▶ **What you will do**: Which lines below contain the word "HasBillingFrequency"? Copy each one.

▶ **Source data**:
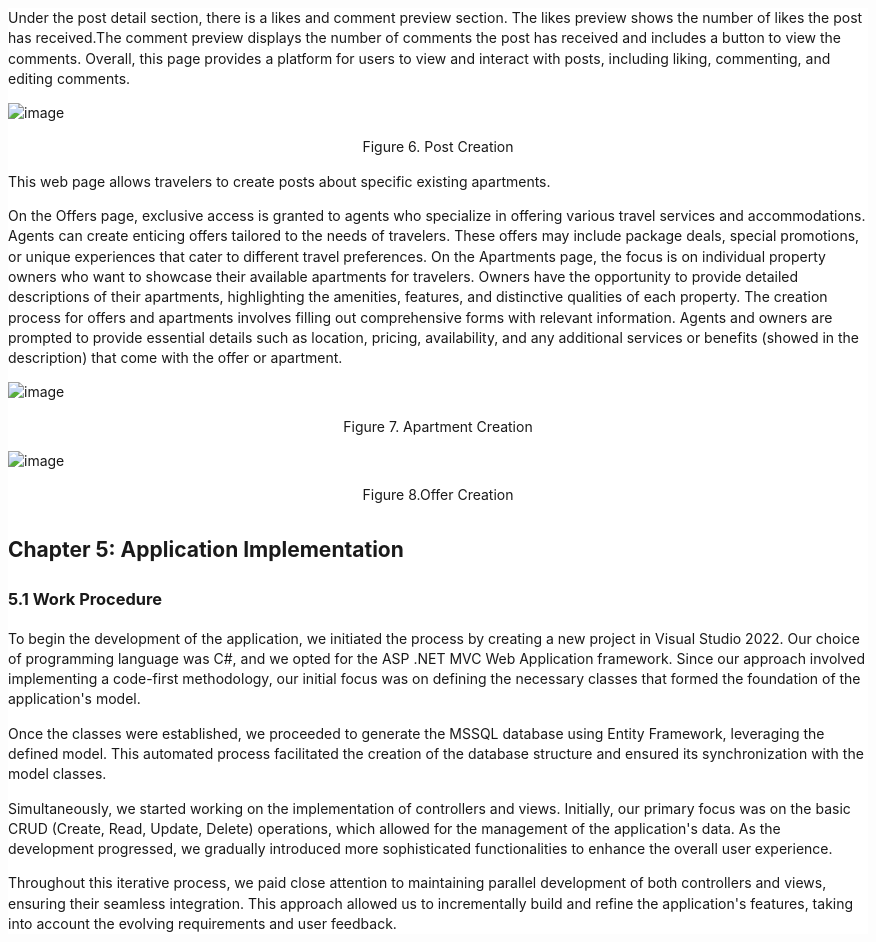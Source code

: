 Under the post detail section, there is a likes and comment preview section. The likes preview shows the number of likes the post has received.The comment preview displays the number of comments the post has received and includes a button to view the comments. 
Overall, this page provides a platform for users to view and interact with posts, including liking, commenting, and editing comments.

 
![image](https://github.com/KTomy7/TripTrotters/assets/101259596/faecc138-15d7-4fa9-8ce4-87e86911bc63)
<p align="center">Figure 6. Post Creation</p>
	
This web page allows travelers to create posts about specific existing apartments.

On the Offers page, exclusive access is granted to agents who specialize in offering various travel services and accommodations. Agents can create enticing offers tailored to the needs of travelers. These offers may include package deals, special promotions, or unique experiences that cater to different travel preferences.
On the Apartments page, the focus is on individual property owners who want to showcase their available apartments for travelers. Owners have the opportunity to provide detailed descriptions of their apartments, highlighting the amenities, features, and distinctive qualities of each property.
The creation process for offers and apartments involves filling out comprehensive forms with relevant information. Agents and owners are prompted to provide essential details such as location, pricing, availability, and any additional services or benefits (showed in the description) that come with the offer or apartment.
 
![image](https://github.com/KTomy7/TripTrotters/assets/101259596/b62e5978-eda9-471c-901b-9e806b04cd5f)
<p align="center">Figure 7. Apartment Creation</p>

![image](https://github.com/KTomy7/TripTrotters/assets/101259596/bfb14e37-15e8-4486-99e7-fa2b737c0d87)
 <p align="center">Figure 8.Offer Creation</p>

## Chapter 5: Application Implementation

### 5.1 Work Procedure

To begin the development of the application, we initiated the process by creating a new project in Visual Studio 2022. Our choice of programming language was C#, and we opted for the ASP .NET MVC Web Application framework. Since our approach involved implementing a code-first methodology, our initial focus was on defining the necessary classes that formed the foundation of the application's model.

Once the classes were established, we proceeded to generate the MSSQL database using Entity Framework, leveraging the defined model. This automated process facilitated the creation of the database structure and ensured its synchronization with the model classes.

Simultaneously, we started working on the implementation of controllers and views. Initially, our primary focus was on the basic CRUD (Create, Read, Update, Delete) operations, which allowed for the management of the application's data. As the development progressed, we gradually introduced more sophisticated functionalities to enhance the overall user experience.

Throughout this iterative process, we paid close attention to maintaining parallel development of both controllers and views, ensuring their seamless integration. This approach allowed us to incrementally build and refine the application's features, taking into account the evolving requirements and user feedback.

==

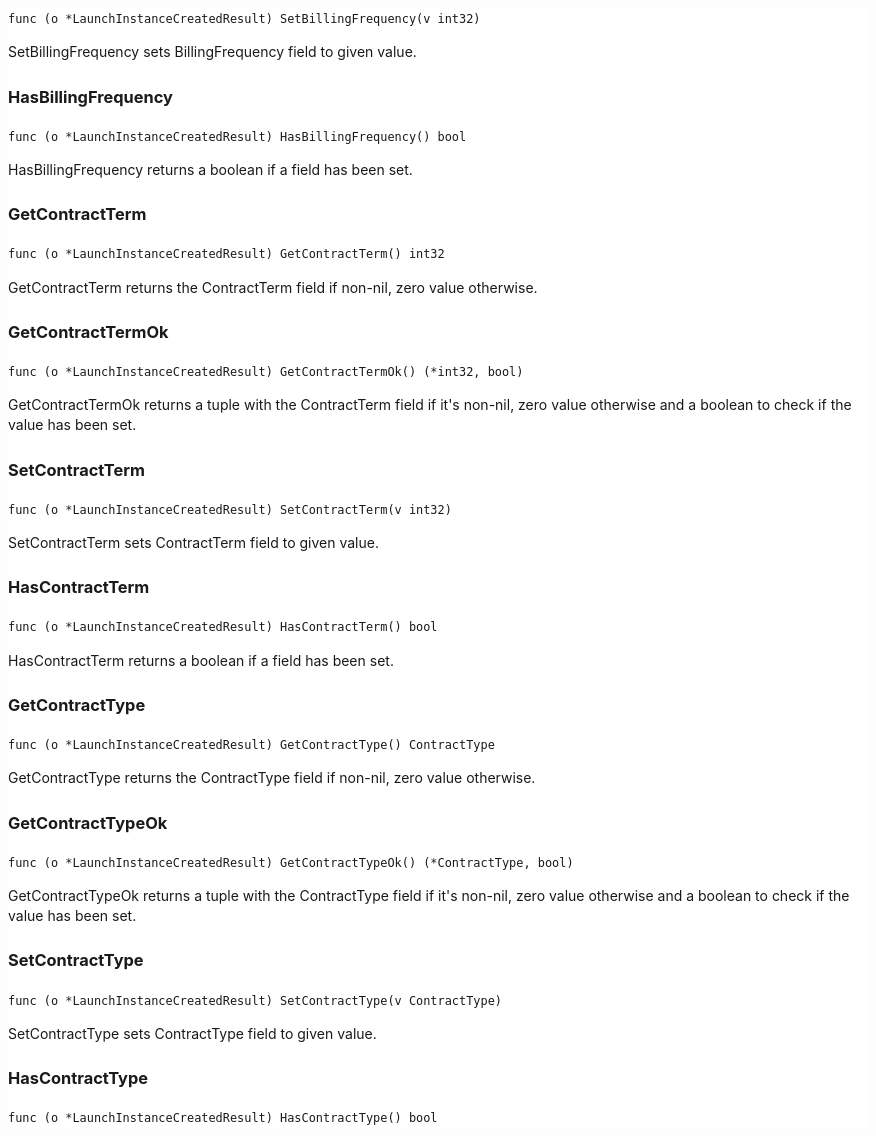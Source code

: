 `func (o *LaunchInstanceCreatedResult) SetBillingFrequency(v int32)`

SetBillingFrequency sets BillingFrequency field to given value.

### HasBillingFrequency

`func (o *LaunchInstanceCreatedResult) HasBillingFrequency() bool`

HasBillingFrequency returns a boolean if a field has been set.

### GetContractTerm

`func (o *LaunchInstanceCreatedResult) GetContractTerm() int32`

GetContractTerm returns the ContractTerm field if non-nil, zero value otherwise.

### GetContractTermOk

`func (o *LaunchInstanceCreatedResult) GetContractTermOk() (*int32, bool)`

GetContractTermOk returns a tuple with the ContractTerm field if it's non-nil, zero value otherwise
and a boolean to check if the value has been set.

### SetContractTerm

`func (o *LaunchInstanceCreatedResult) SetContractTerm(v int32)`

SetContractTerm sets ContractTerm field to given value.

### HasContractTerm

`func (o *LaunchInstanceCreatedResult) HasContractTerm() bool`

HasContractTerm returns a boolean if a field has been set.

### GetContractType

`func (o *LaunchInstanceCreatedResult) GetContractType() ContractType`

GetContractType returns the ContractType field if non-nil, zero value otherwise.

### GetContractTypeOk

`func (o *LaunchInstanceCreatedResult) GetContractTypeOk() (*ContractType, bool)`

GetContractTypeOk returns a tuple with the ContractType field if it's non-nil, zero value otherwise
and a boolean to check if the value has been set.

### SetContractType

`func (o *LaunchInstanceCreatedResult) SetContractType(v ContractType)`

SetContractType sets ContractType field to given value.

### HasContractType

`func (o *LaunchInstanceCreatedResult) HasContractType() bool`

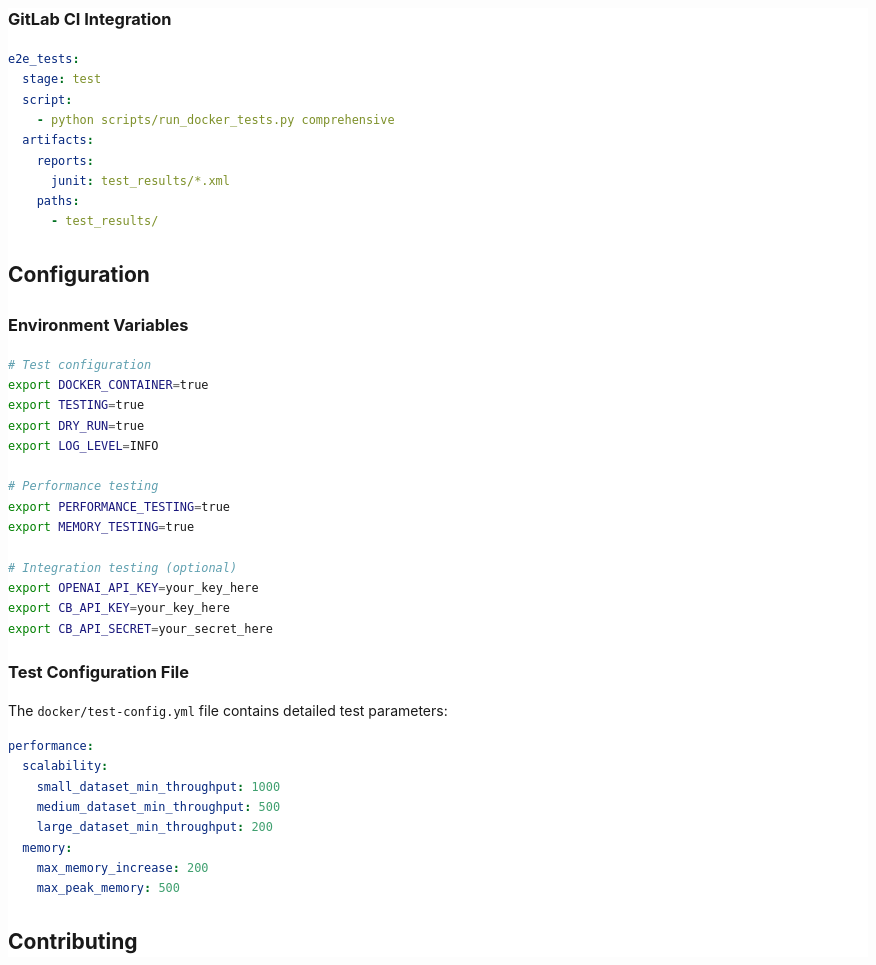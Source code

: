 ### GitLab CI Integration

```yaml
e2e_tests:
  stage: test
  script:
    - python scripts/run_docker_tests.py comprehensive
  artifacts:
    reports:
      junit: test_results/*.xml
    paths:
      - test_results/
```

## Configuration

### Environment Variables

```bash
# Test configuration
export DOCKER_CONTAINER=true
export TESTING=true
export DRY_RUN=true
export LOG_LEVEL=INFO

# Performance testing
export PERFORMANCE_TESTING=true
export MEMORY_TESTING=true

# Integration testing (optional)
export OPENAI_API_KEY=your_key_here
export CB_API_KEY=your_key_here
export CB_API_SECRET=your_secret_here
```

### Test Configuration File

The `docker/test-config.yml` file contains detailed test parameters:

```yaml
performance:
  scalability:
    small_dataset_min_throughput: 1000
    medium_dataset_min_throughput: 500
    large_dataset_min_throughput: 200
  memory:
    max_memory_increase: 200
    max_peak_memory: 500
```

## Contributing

==

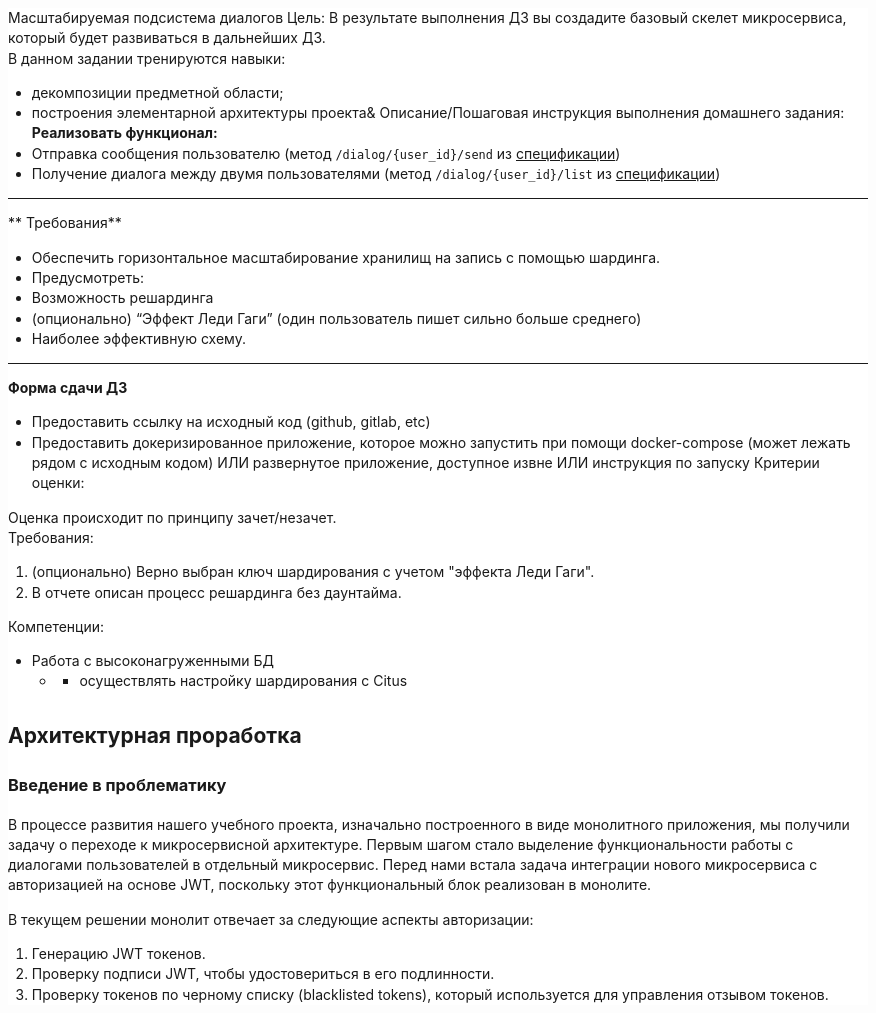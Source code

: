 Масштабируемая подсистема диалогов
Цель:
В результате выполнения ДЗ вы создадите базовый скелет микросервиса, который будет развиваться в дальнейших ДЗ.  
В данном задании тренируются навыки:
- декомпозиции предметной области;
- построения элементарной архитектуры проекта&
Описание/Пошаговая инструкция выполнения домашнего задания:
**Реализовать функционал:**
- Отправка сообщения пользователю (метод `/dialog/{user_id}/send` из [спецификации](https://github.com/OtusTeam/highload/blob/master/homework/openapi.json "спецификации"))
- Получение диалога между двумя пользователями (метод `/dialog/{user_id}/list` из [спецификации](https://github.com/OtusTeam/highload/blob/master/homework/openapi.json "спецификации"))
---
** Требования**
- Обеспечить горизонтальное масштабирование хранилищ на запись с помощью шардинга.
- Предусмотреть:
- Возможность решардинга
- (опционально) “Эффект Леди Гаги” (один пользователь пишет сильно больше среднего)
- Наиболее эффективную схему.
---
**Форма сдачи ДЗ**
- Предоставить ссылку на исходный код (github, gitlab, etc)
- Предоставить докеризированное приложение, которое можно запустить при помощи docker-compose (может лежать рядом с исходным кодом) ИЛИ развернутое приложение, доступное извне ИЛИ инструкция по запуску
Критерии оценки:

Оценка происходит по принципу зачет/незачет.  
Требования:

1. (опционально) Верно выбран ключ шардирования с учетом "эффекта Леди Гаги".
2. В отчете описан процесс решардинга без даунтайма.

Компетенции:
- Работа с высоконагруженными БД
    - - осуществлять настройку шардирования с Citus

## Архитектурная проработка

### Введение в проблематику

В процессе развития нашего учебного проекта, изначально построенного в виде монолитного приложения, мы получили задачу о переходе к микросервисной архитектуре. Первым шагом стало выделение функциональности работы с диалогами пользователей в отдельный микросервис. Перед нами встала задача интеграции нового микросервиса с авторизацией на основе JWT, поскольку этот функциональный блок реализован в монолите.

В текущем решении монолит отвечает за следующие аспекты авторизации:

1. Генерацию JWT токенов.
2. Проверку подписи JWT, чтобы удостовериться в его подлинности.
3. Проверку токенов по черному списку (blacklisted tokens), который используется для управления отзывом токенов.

▶ **Answer for the task**:
### HasBillingFrequency
`func (o *LaunchInstanceCreatedResult) HasBillingFrequency() bool`
HasBillingFrequency returns a boolean if a field has been set.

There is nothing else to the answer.